China’s yuan dropped to a one-week low as the central bank weakened its daily fixing to the lowest level since November to help exporters.
The People’s Bank of China reduced the reference rate by 0.02 percent to 6.3495 per dollar, the least since Nov. 29, after the Dollar Index climbed 0.2 percent yesterday. Premier Wen Jiabao said there’s “growing room for monetary-policy operations,” during a two-day visit to the eastern province of Zhejiang, according to a report on state television.
“China will keep the yuan weaker to alleviate pressure on exporters,” said Daniel Chan, executive vice president at Glory Sky Global Markets Ltd. in Hong Kong. “There’s no surprise in what Wen said. More aggressive easing is just a matter of timing and investors are waiting for genuine actions.”
The yuan declined 0.05 percent to close at 6.3658 per dollar in Shanghai, according to the China Foreign Exchange Trade System. The currency traded at a 0.26 percent discount to the daily fixing, well within the 1 percent limit. One-month implied volatility, a measure of exchange-rate swings used to price options, decreased six basis points, or 0.06 percentage point, to 1.25 percent.

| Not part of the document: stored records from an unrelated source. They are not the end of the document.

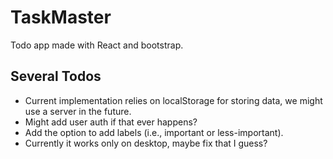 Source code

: # TaskMaster

Todo app made with React and bootstrap.

## Several Todos

- Current implementation relies on localStorage for storing data, we might use a server in the future.
- Might add user auth if that ever happens?
- Add the option to add labels (i.e., important or less-important).
- Currently it works only on desktop, maybe fix that I guess?
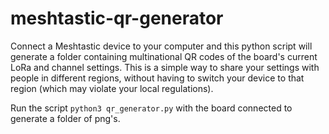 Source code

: # meshtastic-qr-generator
 
Connect a Meshtastic device to your computer and this python script will generate a folder containing multinational QR codes of the board's current LoRa and channel settings.  This is a simple way to share your settings with people in different regions, without having to switch your device to that region (which may violate your local regulations).

Run the script `python3 qr_generator.py` with the board connected to generate a folder of png's.
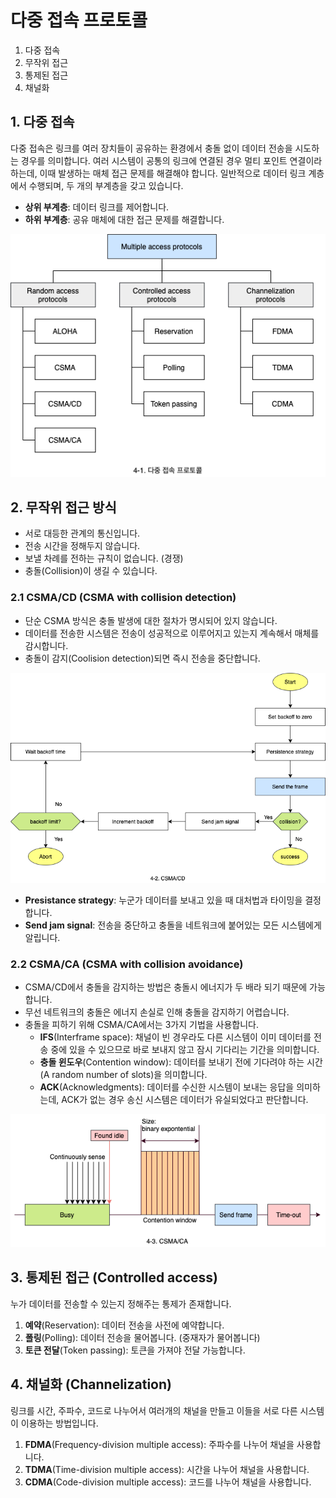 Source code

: # 다중 접속 프로토콜

1. 다중 접속
2. 무작위 접근
3. 통제된 접근
4. 채널화

## 1. 다중 접속

다중 접속은 링크를 여러 장치들이 공유하는 환경에서 충돌 없이 데이터 전송을 시도하는 경우를 의미합니다. 여러 시스템이 공통의 링크에 연결된 경우 멀티 포인트 연결이라 하는데, 이때 발생하는 매체 접근 문제를 해결해야 합니다. 일반적으로 데이터 링크 계층에서 수행되며, 두 개의 부계층을 갖고 있습니다.

- **상위 부계층**: 데이터 링크를 제어합니다.
- **하위 부계층**: 공유 매체에 대한 접근 문제를 해결합니다.

![다중 접속 프로토콜](../_images/network0401.png)

## 2. 무작위 접근 방식

- 서로 대등한 관계의 통신입니다.
- 전송 시간을 정해두지 않습니다.
- 보낼 차례를 전하는 규칙이 없습니다. (경쟁)
- 충돌(Collision)이 생길 수 있습니다.

### 2.1 CSMA/CD (CSMA with collision detection)

- 단순 CSMA 방식은 충돌 발생에 대한 절차가 명시되어 있지 않습니다.
- 데이터를 전송한 시스템은 전송이 성공적으로 이루어지고 있는지 계속해서 매체를 감시합니다.
- 충돌이 감지(Coolision detection)되면 즉시 전송을 중단합니다.

![CSMA/CD](../_images/network0402.png)

- **Presistance strategy**: 누군가 데이터를 보내고 있을 때 대처법과 타이밍을 결정합니다.
- **Send jam signal**: 전송을 중단하고 충돌을 네트워크에 붙어있는 모든 시스템에게 알립니다.

### 2.2 CSMA/CA (CSMA with collision avoidance)

- CSMA/CD에서 충돌을 감지하는 방법은 충돌시 에너지가 두 배라 되기 때문에 가능합니다.
- 무선 네트워크의 충돌은 에너지 손실로 인해 충돌을 감지하기 어렵습니다.
- 충돌을 피하기 위해 CSMA/CA에서는 3가지 기법을 사용합니다.
  - **IFS**(Interframe space): 채널이 빈 경우라도 다른 시스템이 이미 데이터를 전송 중에 있을 수 있으므로 바로 보내지 않고 잠시 기다리는 기간을 의미합니다.
  - **충돌 윈도우**(Contention window): 데이터를 보내기 전에 기다려야 하는 시간(A random number of slots)을 의미합니다.
  - **ACK**(Acknowledgments): 데이터를 수신한 시스템이 보내는 응답을 의미하는데, ACK가 없는 경우 송신 시스템은 데이터가 유실되었다고 판단합니다.

![CSMA/CA](../_images/network0403.png)

## 3. 통제된 접근 (Controlled access)

누가 데이터를 전송할 수 있는지 정해주는 통제가 존재합니다.

1. **예약**(Reservation): 데이터 전송을 사전에 예약합니다.
2. **폴링**(Polling): 데이터 전송을 물어봅니다. (중재자가 물어봅니다)
3. **토큰 전달**(Token passing): 토큰을 가져야 전달 가능합니다.

## 4. 채널화 (Channelization)

링크를 시간, 주파수, 코드로 나누어서 여러개의 채널을 만들고 이들을 서로 다른 시스템이 이용하는 방법입니다.

1. **FDMA**(Frequency-division multiple access): 주파수를 나누어 채널을 사용합니다.
2. **TDMA**(Time-division multiple access): 시간을 나누어 채널을 사용합니다.
3. **CDMA**(Code-division multiple access): 코드를 나누어 채널을 사용합니다.
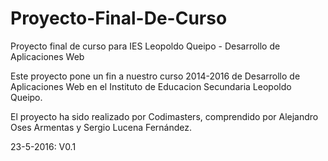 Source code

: # Proyecto-Final-De-Curso
Proyecto final de curso para IES Leopoldo Queipo - Desarrollo de Aplicaciones Web

Este proyecto pone un fin a nuestro curso 2014-2016 de Desarrollo de Aplicaciones Web en el Instituto de Educacion Secundaria
Leopoldo Queipo.

El proyecto ha sido realizado por Codimasters, comprendido por Alejandro Oses Armentas y Sergio Lucena Fernández.

23-5-2016: V0.1
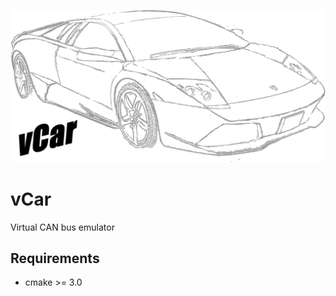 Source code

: <p align="center"><img src="./logo.png"/></p>

# vCar
Virtual CAN bus emulator

## Requirements
* cmake >= 3.0
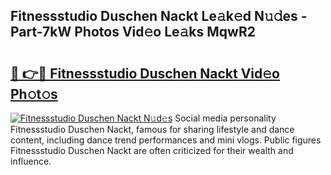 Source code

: ## Fitnessstudio Duschen Nackt Le𝚊k𝚎d N𝚞𝚍es - Part-7kW Photos Vid𝚎o Le𝚊ks MqwR2

# <h2><a href="http://fb44os.evod.top/?m=Fitnessstudio+Duschen+Nackt">🔗 👉🔴 Fitnessstudio Duschen Nackt Vid𝚎o Ph𝚘t𝚘s</a></h2>

[![Fitnessstudio Duschen Nackt N𝚞d𝚎s](https://i.imgur.com/8V9OHl7.gif)](http://fb44os.evod.top/?m=Fitnessstudio+Duschen+Nackt)
Social media personality Fitnessstudio Duschen Nackt, famous for sharing lifestyle and dance content, including dance trend performances and mini vlogs. Public figures Fitnessstudio Duschen Nackt are often criticized for their wealth and influence. 
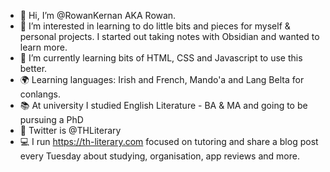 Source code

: - 👋 Hi, I’m @RowanKernan AKA Rowan.
- 👀 I’m interested in learning to do little bits and pieces for myself & personal projects. I started out taking notes with Obsidian and wanted to learn more.
- 🌱 I’m currently learning bits of HTML, CSS and Javascript to use this better.
- 🌍 Learning languages: Irish and French, Mando'a and Lang Belta for conlangs. 
- 📚 At university I studied English Literature - BA & MA and going to be pursuing a PhD 
- 🎒 Twitter is @THLiterary
- 💻 I run https://th-literary.com focused on tutoring and share a blog post every Tuesday about studying, organisation, app reviews and more. 

<!---
RowanKernan/RowanKernan is a ✨ special ✨ repository because its `README.md` (this file) appears on your GitHub profile.
You can click the Preview link to take a look at your changes.
--->
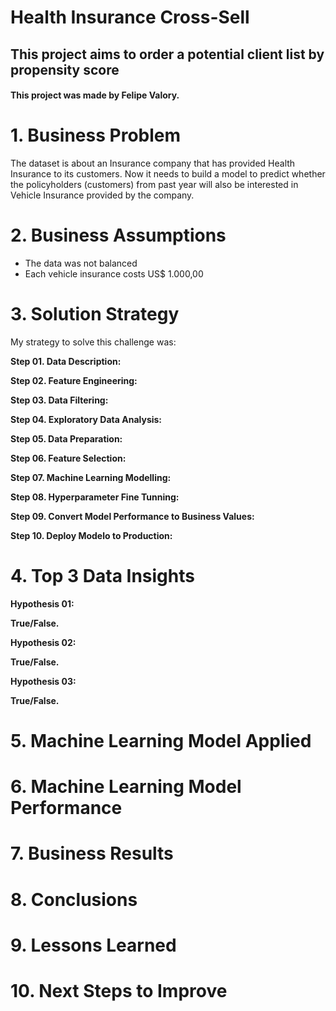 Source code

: # Health Insurance Cross-Sell

## This project aims to order a potential client list by propensity score 

#### This project was made by Felipe Valory.

# 1. Business Problem

The dataset is about an Insurance company that has provided Health Insurance to its customers. Now it needs to build a model to predict whether the policyholders (customers) from past year will also be interested in Vehicle Insurance provided by the company.

# 2. Business Assumptions

- The data was not balanced
- Each vehicle insurance costs US$ 1.000,00

# 3. Solution Strategy

My strategy to solve this challenge was:

**Step 01. Data Description:**

**Step 02. Feature Engineering:**

**Step 03. Data Filtering:**

**Step 04. Exploratory Data Analysis:**

**Step 05. Data Preparation:**

**Step 06. Feature Selection:**

**Step 07. Machine Learning Modelling:**

**Step 08. Hyperparameter Fine Tunning:**

**Step 09. Convert Model Performance to Business Values:**

**Step 10. Deploy Modelo to Production:**

# 4. Top 3 Data Insights

**Hypothesis 01:**

**True/False.**

**Hypothesis 02:**

**True/False.**

**Hypothesis 03:**

**True/False.**

# 5. Machine Learning Model Applied

# 6. Machine Learning Model Performance

# 7. Business Results

# 8. Conclusions

# 9. Lessons Learned

# 10. Next Steps to Improve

China has “the conditions and capabilities, and will be sure to fulfill this year’s economic and social development target,” Wen said while in Zhejiang, the official Xinhua News Agency reported. The nation is targeting growth of 7.5 percent in 2012, he said in March.
Foreign direct investment in the world’s second-largest economy dropped 8.7 percent in July from a year earlier, the Ministry of Commerce said today. That compares with the 2.5 percent decline estimated by economists surveyed by Bloomberg.
In Hong Kong’s offshore market, the yuan was little changed at 6.3713 per dollar. Twelve-month non-deliverable forwards fell 0.09 percent to 6.4460, at 1.2 percent discount to the onshore rate, data compiled by Bloomberg showed.